Bolsonaro, então, afirma que a história do período militar no Brasil foi "mal contada", porém a verdade sempre tende a aparecer, apelando novamente para o "passado mítico", como explicado por Jason Stanley, em "Como Funciona o Fascismo". Essa postura do presidente é até curiosa, especialmente porque a vasta maioria das pessoas que cometeram atrocidades durante a ditadura buscam afastar sua imagem do período sangrento, enquanto o Bolsonaro, que sequer teve uma participação na repressão, busca ao máximo se aproximar e exaltar esse período.
Al Gore comenta que todos estão profundamente preocupados com a Amazônia, e ainda se desculpa por trazer a questão num momento informal, e somente o fazia pois estava realmente preocupado com o que estava ocorrendo. Era esperado que Bolsonaro lhe desse uma resposta de um líder de nação, que dissesse estar fazendo o possível e o impossível para conter aquela destruição e para responsabilizar os culpados. Entretanto, Al Gore recebe a resposta que menos esperava, a de um ruralista.

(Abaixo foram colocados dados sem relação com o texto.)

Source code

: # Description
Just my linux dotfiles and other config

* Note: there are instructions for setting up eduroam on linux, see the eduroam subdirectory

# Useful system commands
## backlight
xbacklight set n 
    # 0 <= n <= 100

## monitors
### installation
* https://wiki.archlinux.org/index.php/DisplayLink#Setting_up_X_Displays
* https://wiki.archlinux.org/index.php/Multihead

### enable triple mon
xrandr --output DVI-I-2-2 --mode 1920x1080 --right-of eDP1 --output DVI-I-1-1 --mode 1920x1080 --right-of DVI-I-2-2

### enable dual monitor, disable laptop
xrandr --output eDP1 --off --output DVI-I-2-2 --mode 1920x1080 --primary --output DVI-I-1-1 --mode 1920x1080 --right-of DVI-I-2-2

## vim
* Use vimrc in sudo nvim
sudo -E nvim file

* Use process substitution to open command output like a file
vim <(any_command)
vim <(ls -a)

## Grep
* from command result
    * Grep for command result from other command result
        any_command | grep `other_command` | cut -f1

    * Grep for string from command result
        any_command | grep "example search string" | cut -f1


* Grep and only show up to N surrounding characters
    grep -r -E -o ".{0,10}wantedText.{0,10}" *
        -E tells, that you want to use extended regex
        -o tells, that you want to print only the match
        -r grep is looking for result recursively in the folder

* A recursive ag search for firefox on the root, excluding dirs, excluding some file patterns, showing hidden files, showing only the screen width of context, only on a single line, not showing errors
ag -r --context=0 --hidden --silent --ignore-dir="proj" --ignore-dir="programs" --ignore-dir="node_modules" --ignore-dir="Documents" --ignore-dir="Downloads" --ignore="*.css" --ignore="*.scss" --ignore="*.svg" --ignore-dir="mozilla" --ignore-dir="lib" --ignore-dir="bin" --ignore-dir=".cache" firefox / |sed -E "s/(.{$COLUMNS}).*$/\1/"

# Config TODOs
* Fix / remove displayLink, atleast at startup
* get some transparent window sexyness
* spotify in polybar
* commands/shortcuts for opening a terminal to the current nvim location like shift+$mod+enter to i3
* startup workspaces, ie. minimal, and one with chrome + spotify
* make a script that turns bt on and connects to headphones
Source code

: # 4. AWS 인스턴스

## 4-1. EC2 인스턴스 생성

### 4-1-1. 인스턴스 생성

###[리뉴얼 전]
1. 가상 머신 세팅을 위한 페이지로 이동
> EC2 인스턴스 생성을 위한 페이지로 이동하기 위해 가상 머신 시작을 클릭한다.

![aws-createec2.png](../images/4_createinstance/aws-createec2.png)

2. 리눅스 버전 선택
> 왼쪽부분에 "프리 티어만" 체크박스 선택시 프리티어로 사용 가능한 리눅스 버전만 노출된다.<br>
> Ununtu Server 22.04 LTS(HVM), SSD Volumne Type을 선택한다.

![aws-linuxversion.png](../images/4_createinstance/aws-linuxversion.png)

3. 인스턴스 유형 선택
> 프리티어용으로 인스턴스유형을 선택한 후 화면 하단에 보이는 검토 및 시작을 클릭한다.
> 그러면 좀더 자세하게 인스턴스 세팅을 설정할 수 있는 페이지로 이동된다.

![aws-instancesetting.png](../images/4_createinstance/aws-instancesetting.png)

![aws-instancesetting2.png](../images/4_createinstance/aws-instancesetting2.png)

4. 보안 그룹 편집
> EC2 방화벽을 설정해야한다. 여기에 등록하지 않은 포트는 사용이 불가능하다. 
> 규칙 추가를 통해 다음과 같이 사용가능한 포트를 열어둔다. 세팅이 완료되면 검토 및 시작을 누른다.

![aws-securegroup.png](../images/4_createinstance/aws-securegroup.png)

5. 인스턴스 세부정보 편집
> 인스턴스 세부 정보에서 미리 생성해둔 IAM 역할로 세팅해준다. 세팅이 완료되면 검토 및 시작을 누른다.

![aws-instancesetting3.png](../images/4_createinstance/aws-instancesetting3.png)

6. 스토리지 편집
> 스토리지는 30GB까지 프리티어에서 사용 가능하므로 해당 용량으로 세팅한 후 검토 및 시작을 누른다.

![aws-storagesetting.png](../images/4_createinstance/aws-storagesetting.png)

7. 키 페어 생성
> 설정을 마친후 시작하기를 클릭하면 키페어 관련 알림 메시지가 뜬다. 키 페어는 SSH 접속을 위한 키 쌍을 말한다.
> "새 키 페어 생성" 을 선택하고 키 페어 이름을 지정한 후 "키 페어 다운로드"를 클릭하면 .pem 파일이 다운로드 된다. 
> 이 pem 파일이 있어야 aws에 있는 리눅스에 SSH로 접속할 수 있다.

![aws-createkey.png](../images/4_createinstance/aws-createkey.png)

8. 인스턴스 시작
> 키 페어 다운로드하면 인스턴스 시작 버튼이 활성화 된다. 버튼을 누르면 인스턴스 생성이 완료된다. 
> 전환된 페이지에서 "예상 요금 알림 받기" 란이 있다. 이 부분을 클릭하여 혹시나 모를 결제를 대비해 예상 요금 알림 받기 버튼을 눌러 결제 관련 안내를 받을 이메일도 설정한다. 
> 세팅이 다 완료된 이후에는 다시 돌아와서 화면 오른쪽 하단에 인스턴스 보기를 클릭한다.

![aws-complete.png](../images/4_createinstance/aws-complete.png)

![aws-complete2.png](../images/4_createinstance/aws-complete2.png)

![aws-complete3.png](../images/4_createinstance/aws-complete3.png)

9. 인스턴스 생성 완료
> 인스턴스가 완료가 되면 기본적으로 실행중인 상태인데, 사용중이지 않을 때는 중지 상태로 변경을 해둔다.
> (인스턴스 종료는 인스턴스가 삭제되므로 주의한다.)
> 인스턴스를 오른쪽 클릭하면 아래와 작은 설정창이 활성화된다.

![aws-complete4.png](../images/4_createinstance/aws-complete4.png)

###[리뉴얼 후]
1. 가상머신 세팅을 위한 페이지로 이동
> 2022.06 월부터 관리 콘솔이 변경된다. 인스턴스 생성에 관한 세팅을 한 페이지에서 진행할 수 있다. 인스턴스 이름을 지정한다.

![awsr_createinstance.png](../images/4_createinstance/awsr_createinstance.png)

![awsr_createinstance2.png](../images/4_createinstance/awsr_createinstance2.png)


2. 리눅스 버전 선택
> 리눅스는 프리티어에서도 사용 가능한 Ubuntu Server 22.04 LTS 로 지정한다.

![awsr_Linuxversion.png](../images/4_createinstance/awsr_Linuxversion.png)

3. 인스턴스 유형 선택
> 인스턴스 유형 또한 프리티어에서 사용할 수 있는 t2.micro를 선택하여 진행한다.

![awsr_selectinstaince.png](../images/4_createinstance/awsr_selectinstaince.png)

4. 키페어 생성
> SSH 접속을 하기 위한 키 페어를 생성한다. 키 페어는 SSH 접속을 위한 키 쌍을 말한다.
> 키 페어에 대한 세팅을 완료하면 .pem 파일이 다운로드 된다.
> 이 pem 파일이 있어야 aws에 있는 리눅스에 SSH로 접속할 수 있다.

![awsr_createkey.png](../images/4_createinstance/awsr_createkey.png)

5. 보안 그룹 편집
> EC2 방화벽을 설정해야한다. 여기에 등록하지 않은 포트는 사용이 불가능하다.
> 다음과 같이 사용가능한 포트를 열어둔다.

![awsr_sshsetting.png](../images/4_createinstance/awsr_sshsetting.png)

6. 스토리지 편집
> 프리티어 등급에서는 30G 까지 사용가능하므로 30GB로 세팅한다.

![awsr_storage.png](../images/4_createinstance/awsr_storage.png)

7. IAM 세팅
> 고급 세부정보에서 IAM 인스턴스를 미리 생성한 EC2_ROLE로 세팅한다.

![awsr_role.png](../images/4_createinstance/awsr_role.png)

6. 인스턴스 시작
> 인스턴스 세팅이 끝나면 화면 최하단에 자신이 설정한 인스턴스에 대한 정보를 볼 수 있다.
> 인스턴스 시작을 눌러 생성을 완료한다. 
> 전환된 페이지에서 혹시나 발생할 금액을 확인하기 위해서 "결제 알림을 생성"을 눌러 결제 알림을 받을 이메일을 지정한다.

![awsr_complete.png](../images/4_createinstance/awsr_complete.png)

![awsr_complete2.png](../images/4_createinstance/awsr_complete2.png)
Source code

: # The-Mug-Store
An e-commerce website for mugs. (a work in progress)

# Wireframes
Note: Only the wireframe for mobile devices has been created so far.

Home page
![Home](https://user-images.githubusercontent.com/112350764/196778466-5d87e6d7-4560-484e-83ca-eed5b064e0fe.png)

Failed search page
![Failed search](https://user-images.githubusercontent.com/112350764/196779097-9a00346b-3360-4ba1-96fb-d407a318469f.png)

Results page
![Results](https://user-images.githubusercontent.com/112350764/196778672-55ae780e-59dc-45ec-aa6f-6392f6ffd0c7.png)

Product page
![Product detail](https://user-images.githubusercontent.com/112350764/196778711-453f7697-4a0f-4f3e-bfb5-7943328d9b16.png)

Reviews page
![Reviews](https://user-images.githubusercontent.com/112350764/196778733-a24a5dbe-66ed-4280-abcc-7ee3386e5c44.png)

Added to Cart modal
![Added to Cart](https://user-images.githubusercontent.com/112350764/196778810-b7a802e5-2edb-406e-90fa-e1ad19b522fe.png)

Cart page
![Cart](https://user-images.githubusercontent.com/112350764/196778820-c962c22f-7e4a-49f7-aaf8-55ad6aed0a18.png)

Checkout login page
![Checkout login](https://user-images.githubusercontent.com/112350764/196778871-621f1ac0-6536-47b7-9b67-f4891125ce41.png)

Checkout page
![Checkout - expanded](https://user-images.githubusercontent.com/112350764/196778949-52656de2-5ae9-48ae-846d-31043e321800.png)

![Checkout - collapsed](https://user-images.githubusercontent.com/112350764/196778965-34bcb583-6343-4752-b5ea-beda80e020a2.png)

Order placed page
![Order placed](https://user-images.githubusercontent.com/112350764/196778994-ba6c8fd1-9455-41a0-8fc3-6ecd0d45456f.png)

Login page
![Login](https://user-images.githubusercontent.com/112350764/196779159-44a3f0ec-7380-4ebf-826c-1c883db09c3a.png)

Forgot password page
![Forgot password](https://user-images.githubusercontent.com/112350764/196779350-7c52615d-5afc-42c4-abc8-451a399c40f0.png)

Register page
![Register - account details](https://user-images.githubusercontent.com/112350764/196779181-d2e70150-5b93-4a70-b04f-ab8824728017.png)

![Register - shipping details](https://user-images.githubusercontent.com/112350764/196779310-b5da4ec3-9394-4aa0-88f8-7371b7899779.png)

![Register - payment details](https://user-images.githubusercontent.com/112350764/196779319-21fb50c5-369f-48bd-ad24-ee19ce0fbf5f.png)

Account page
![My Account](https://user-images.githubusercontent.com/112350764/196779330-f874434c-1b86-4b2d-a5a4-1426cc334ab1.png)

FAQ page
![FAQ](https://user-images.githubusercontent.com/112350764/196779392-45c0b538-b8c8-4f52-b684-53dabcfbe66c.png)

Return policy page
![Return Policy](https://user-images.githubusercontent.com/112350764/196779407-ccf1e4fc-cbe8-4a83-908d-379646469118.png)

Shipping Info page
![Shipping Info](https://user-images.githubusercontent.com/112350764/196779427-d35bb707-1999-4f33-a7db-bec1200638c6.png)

Bolsonaro lhe responde que a Amazônia não poderia ser esquecida, frase que todos concordam sem nem pensar duas vezes, e complementa, de forma contraditória que “temos muitas riquezas. E gostaria muito de explorá-la com os Estados Unidos". Nesse momento da conversa, todos que estão assistindo ao documentário sentem a súbita vergonha de possuírem um chefe de Estado subserviente, não ao governo dos Estados Unidos, mas à figura de Donald Trump, principal sustentáculo dos ideais bolsonaristas no exterior. Al Gore, obviamente consternado com a resposta, limita-se a dizer que não entendeu o que o brasileiro quis dizer. Infelizmente, todos nós, brasileiros, entendemos perfeitamente o que ele queria dizer.
Não é segredo para ninguém que o governo Bolsonaro não possui políticas ambientais, nem planos ou metas concretas para o meio ambiente, apenas deixa as coisas acontecerem. A sua eleição não se deu apesar de seu discurso anti-ambientalista e com falas preconceituosas contra povos nativos e quilombolas, ele foi escolhido justamente por causa dele. Não podemos esquecer do seu Ministro do Meio Ambiente, talvez o ministro que melhor cumpre a função para o qual foi escolhido, de desregulamentar e simplificar as leis ambientais, de "passar a boiada".
Bolsonaro finaliza o diálogo com "Conheço o senhor, não somos inimigos. Precisamos conversar". Uma fala que poderia ter saído de um mafioso do filme "O Poderoso Chefão", de Francis Coppola, mas que saiu da boca de um presidente da república. E não em um sentido que seria talvez o esperado, de unirem forças para salvar a Amazônia, mas sim de se unirem para explorá-la.
Esse diálogo só confirma e reafirma a dinâmica do governo Bolsonaro. Mentiras, visões deturpadas da realidade, desprezo pelo meio ambiente, pelas minorias e pelos cientistas, a subserviência ao governo Trump, a completa falta de análise e capacidade cognitiva intelectual do alto escalão e, acima de tudo, a marcha rumo ao retrocesso.
Quando analisamos todo o atual governo, é até difícil apontar qual das áreas é a pior, em qual serão deixadas as maiores sequelas, em qual teremos o maior trabalho para reverter todos os danos. Muitos afirmam que será a educacional, outros dizem que será a de saúde, econômica ou até a própria situação democrática. Discordo respeitosamente de todos, a área mais afetada será, sem dúvidas, a ambiental. Talvez nunca será possível reconstruir o que foi perdido, isto é, se ainda sobrar algo para ser reconstruído.
Esse texto não reflete a opinião do ProWorld Brasil.